7 Mayıs 2019 Salı Saat: 09:54
Bürokrasinin hantallaştığı Türkiye’de mazeret, bahane ve şikayette maalesef eksik olmaz, bitmez ve bitemez de. Ordu Büyükşehir Belediye Başkanı Dr. Mehmet Hilmi Güler’in göreve geldiği günden beri çalışmalarını, attığı her adımı yakından takip eden bir gazeteci olarak Başkan Güler’in, "Mazeret, bahane, şikayet kelimelerini sözlükten çıkarıyoruz, bu üç kelimenin yerine plan, program ve koordinasyon kelimelerini koyuyoruz. Bu 3 kelimeyi uygularsak kimse karşımızda duramaz" demesine yürekten katılmak isterdim.
Ayrıca Başkan Güler’in "Ben her türlü desteğe hazırım, yatırım ve projeleri gerçekleştirmek için ne gerekiyorsa yapmaya hazırım" demesi de benim beklentide olduğum bir konu üzerinde ne yalan söyleyeyim duygularım biraz kabardı. Umarım benim ve benim gibi birkaç meslektaşımın da beklentileri arasında yer alan konuya Başkan Güler, olumlu bir adım atar.
Efendim beklentimiz şudur.

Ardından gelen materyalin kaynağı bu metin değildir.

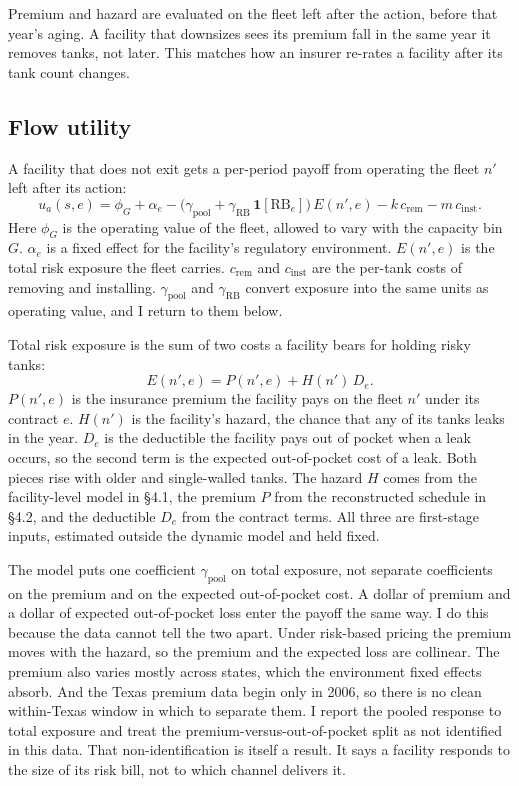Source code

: \documentclass[
  12pt,
]{article}
\begin{document}
Premium and hazard are evaluated on the fleet left after the action,
before that year's aging. A facility that downsizes sees its premium
fall in the same year it removes tanks, not later. This matches how an
insurer re-rates a facility after its tank count changes.

\subsection{Flow utility}\label{flow-utility}

A facility that does not exit gets a per-period payoff from operating
the fleet \(n'\) left after its action: \[
u_a(s,e)=\phi_G+\alpha_e-\big(\gamma_{\text{pool}}+\gamma_{\text{RB}}\,\mathbf 1[\text{RB}_e]\big)\,E(n',e)-k\,c_{\text{rem}}-m\,c_{\text{inst}}.
\] Here \(\phi_G\) is the operating value of the fleet, allowed to vary
with the capacity bin \(G\). \(\alpha_e\) is a fixed effect for the
facility's regulatory environment. \(E(n',e)\) is the total risk
exposure the fleet carries. \(c_{\text{rem}}\) and \(c_{\text{inst}}\)
are the per-tank costs of removing and installing.
\(\gamma_{\text{pool}}\) and \(\gamma_{\text{RB}}\) convert exposure
into the same units as operating value, and I return to them below.

Total risk exposure is the sum of two costs a facility bears for holding
risky tanks: \[
E(n',e)=P(n',e)+H(n')\,D_e.
\] \(P(n',e)\) is the insurance premium the facility pays on the fleet
\(n'\) under its contract \(e\). \(H(n')\) is the facility's hazard, the
chance that any of its tanks leaks in the year. \(D_e\) is the
deductible the facility pays out of pocket when a leak occurs, so the
second term is the expected out-of-pocket cost of a leak. Both pieces
rise with older and single-walled tanks. The hazard \(H\) comes from the
facility-level model in §4.1, the premium \(P\) from the reconstructed
schedule in §4.2, and the deductible \(D_e\) from the contract terms.
All three are first-stage inputs, estimated outside the dynamic model
and held fixed.

The model puts one coefficient \(\gamma_{\text{pool}}\) on total
exposure, not separate coefficients on the premium and on the expected
out-of-pocket cost. A dollar of premium and a dollar of expected
out-of-pocket loss enter the payoff the same way. I do this because the
data cannot tell the two apart. Under risk-based pricing the premium
moves with the hazard, so the premium and the expected loss are
collinear. The premium also varies mostly across states, which the
environment fixed effects absorb. And the Texas premium data begin only
in 2006, so there is no clean within-Texas window in which to separate
them. I report the pooled response to total exposure and treat the
premium-versus-out-of-pocket split as not identified in this data. That
non-identification is itself a result. It says a facility responds to
the size of its risk bill, not to which channel delivers it.
\end{document}

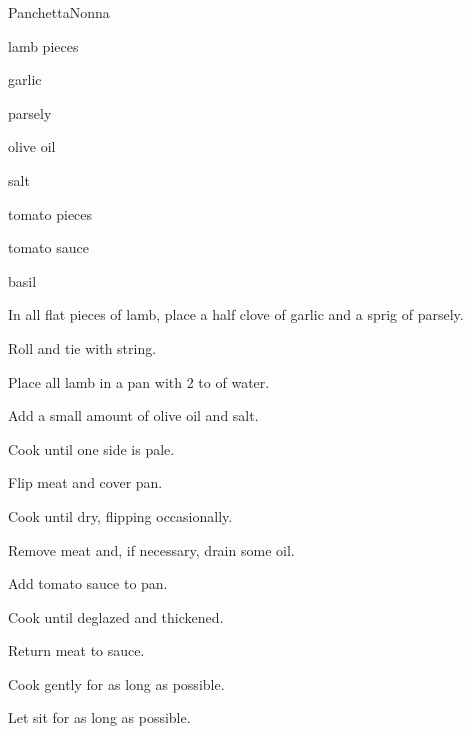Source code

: \begin{recipe}{Panchetta}{Nonna}{}

\begin{ingredients}
\item lamb pieces
\item garlic
\item parsely
\item olive oil
\item salt
\item tomato pieces
\item tomato sauce
\item basil
\end{ingredients}

\begin{directions}
\item In all flat pieces of lamb, place a half clove of garlic and a sprig of parsely.
\item Roll and tie with string.
\item Place all lamb in a pan with 2 to  of water.
\item Add a small amount of olive oil and salt.
\item Cook until one side is pale.
\item Flip meat and cover pan.
\item Cook until dry, flipping occasionally.
\item Remove meat and, if necessary, drain some oil.
\item Add tomato sauce to pan.
\item Cook until deglazed and thickened.
\item Return meat to sauce.
\item Cook gently for as long as possible.
\item Let sit for as long as possible.
\end{directions}

\end{recipe}
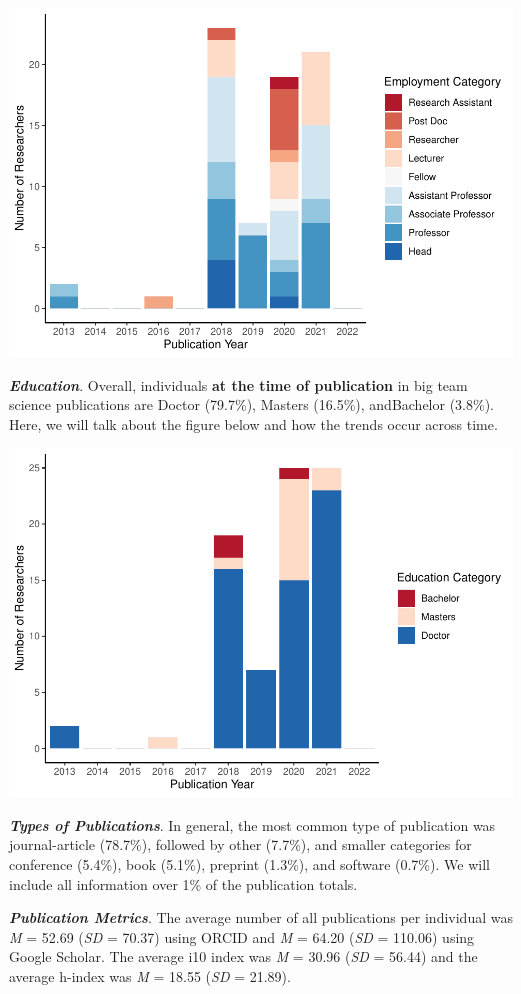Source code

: \documentclass[
  english,
  man]{apa6}
\begin{document}
\includegraphics{04.manuscript_files/figure-latex/figure3-1.pdf}

\textbf{\emph{Education}}. Overall, individuals \textbf{at the time of publication} in big team science publications are Doctor (79.7\%), Masters (16.5\%), andBachelor (3.8\%). Here, we will talk about the figure below and how the trends occur across time.

\includegraphics{04.manuscript_files/figure-latex/figure4-1.pdf}

\textbf{\emph{Types of Publications}}. In general, the most common type of publication was journal-article (78.7\%), followed by other (7.7\%), and smaller categories for conference (5.4\%), book (5.1\%), preprint (1.3\%), and software (0.7\%). We will include all information over 1\% of the publication totals.

\textbf{\emph{Publication Metrics}}. The average number of all publications per individual was \emph{M} = 52.69 (\emph{SD} = 70.37) using ORCID and \emph{M} = 64.20 (\emph{SD} = 110.06) using Google Scholar. The average i10 index was \emph{M} = 30.96 (\emph{SD} = 56.44) and the average h-index was \emph{M} = 18.55 (\emph{SD} = 21.89).
\end{document}

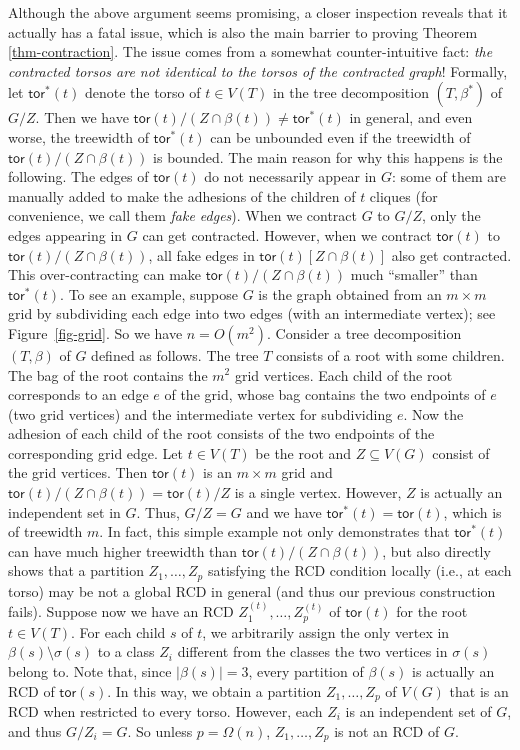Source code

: \documentclass[a4paper,11pt]{article}
\numberwithin{lemma}{section}
\newcommand{\tor}{\mathsf{tor}}
\begin{document}
Although the above argument seems promising, a closer inspection reveals that it actually has a fatal issue, which is also the main barrier to proving Theorem \ref{thm-contraction}.
The issue comes from a somewhat counter-intuitive fact: \emph{the contracted torsos are not identical to the torsos of the contracted graph}!
Formally, let $\tor^*(t)$ denote the torso of $t \in V(T)$ in the tree decomposition $(T,\beta^*)$ of $G/Z$.
Then we have $\tor(t)/(Z \cap \beta(t)) \neq \tor^*(t)$ in general, and even worse, the treewidth of $\tor^*(t)$ can be unbounded even if the treewidth of $\tor(t)/(Z \cap \beta(t))$ is bounded.
The main reason for why this happens is the following.
The edges of $\tor(t)$ do not necessarily appear in $G$: some of them are manually added to make the adhesions of the children of $t$ cliques (for convenience, we call them \emph{fake edges}).
When we contract $G$ to $G/Z$, only the edges appearing in $G$ can get contracted.
However, when we contract $\tor(t)$ to $\tor(t)/(Z \cap \beta(t))$, all fake edges in $\tor(t)[Z \cap \beta(t)]$ also get contracted.
This over-contracting can make $\tor(t)/(Z \cap \beta(t))$ much ``smaller'' than $\tor^*(t)$.
To see an example, suppose $G$ is the graph obtained from an $m \times m$ grid by subdividing each edge into two edges (with an intermediate vertex); see Figure~\ref{fig-grid}.
So we have $n = O(m^2)$.
Consider a tree decomposition $(T,\beta)$ of $G$ defined as follows.
The tree $T$ consists of a root with some children.
The bag of the root contains the $m^2$ grid vertices.
Each child of the root corresponds to an edge $e$ of the grid, whose bag contains the two endpoints of $e$ (two grid vertices) and the intermediate vertex for subdividing $e$.
Now the adhesion of each child of the root consists of the two endpoints of the corresponding grid edge.
Let $t \in V(T)$ be the root and $Z \subseteq V(G)$ consist of the grid vertices.
Then $\tor(t)$ is an $m \times m$ grid and $\tor(t)/(Z \cap \beta(t)) = \tor(t)/Z$ is a single vertex.
However, $Z$ is actually an independent set in $G$.
Thus, $G/Z = G$ and we have $\tor^*(t) = \tor(t)$, which is of treewidth $m$.
In fact, this simple example not only demonstrates that $\tor^*(t)$ can have much higher treewidth than $\tor(t)/(Z \cap \beta(t))$, but also directly shows that a partition $Z_1,\dots,Z_p$ satisfying the RCD condition locally (i.e., at each torso) may be not a global RCD in general (and thus our previous construction fails).
Suppose now we have an RCD $Z_1^{(t)},\dots,Z_p^{(t)}$ of $\tor(t)$ for the root $t \in V(T)$.
For each child $s$ of $t$, we arbitrarily assign the only vertex in $\beta(s) \setminus \sigma(s)$ to a class $Z_i$ different from the classes the two vertices in $\sigma(s)$ belong to.
Note that, since $|\beta(s)| = 3$, every partition of $\beta(s)$ is actually an RCD of $\tor(s)$.
In this way, we obtain a partition $Z_1,\dots,Z_p$ of $V(G)$ that is an RCD when restricted to every torso.
However, each $Z_i$ is an independent set of $G$, and thus $G/Z_i = G$.
So unless $p = \Omega(n)$, $Z_1,\dots,Z_p$ is not an RCD of $G$.
\end{document}
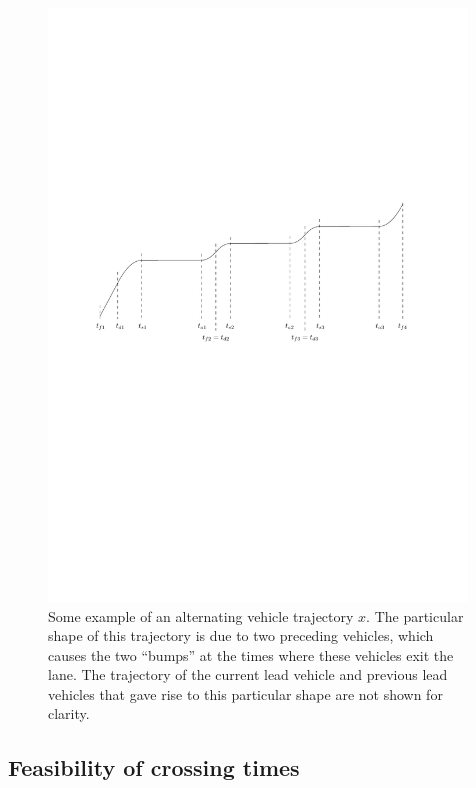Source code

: \documentclass[a4paper]{article}
\theoremstyle{definition}
\theoremstyle{plain}
\begin{document}
\begin{figure}
  \centering
  \includegraphics[width=0.99\textwidth]{figures/motion/tandem_trajectory}
  \caption{Some example of an alternating vehicle trajectory $x$. The particular
    shape of this trajectory is due to two preceding vehicles, which causes the
    two ``bumps'' at the times where these vehicles exit the lane. The
    trajectory of the current lead vehicle and previous lead vehicles that gave
    rise to this particular shape are not shown for clarity.}
  \label{fig:tandem_trajectory}
\end{figure}


\subsection{Feasibility of crossing times}
\end{document}
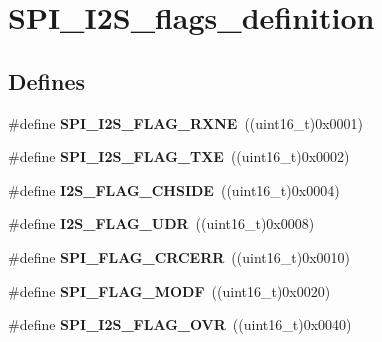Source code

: \hypertarget{group__SPI__I2S__flags__definition}{
\section{SPI\_\-I2S\_\-flags\_\-definition}
\label{group__SPI__I2S__flags__definition}
}
\subsection*{Defines}
\begin{DoxyCompactItemize}
\item 
\hypertarget{group__SPI__I2S__flags__definition_ga79ee46c44f8886193293528460fea6ed}{
\#define {\bfseries SPI\_\-I2S\_\-FLAG\_\-RXNE}~((uint16\_\-t)0x0001)}
\label{group__SPI__I2S__flags__definition_ga79ee46c44f8886193293528460fea6ed}

\item 
\hypertarget{group__SPI__I2S__flags__definition_ga4dbac2dc3e0cfbd7a019ebecc45d66d7}{
\#define {\bfseries SPI\_\-I2S\_\-FLAG\_\-TXE}~((uint16\_\-t)0x0002)}
\label{group__SPI__I2S__flags__definition_ga4dbac2dc3e0cfbd7a019ebecc45d66d7}

\item 
\hypertarget{group__SPI__I2S__flags__definition_gaf0d629fd522a15aff188236d3254b2ad}{
\#define {\bfseries I2S\_\-FLAG\_\-CHSIDE}~((uint16\_\-t)0x0004)}
\label{group__SPI__I2S__flags__definition_gaf0d629fd522a15aff188236d3254b2ad}

\item 
\hypertarget{group__SPI__I2S__flags__definition_gaec08a8ad716bef1b87a8c8d992ab89ec}{
\#define {\bfseries I2S\_\-FLAG\_\-UDR}~((uint16\_\-t)0x0008)}
\label{group__SPI__I2S__flags__definition_gaec08a8ad716bef1b87a8c8d992ab89ec}

\item 
\hypertarget{group__SPI__I2S__flags__definition_ga30fb6af50e1f3c61cb9de76b0101c889}{
\#define {\bfseries SPI\_\-FLAG\_\-CRCERR}~((uint16\_\-t)0x0010)}
\label{group__SPI__I2S__flags__definition_ga30fb6af50e1f3c61cb9de76b0101c889}

\item 
\hypertarget{group__SPI__I2S__flags__definition_gac7d3525ab98cc18f02270a4dba685897}{
\#define {\bfseries SPI\_\-FLAG\_\-MODF}~((uint16\_\-t)0x0020)}
\label{group__SPI__I2S__flags__definition_gac7d3525ab98cc18f02270a4dba685897}

\item 
\hypertarget{group__SPI__I2S__flags__definition_ga42001f769835f133600a021a29764254}{
\#define {\bfseries SPI\_\-I2S\_\-FLAG\_\-OVR}~((uint16\_\-t)0x0040)}
\label{group__SPI__I2S__flags__definition_ga42001f769835f133600a021a29764254}


\end{DoxyCompactItemize}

Rıhtımda bulunan Ulu Önder Mareşal Gazi Mustafa Kemal Atatürk’ün ışıklı sülietinin yeniden hak ettiği yerde yerini almasıdır. Ordu Büyükşehir olduktan sonra bir oldubittiye getirilerek kaldırılan sülietin daha görkemli, daha gösterişli bir şekilde dosta düşmana karşı yerine konulması en tabi hakkımızdır diye düşünüyorum.
Sayın Güler, mazeret ve bahane sözcüklerini belki sözlükten çıkarmayı başarabilir ama milletin “Şikayet”lerini çıkarabileceğini de pek sanmıyorum. Biliyorum Başkan Güler, aslında bu üç kelimeyi çalışma ekibi ve arkadaşları adına söyledi. İyi ve güzelde söyledi. Lakin Başkan Güler, halkın mazeret, bahane ve şikayetlerini nasıl çözecek veya çözmeyi düşünüyor birlikte göreceğiz.
Evet sonuç itibarıyla şehrimizin hemen girişinde 7 düvelden gelip geçen dosta karşı rıhtımımızda Ata’mızın sülietinin yeniden yerine konulması için geri istiyoruz. Ne dersin sevgili başkan olur mu? Olur. Bak bütün Ordu halkı da olur diyor. Haydi başkan, gözümüz, kulağımız sen de bilesin.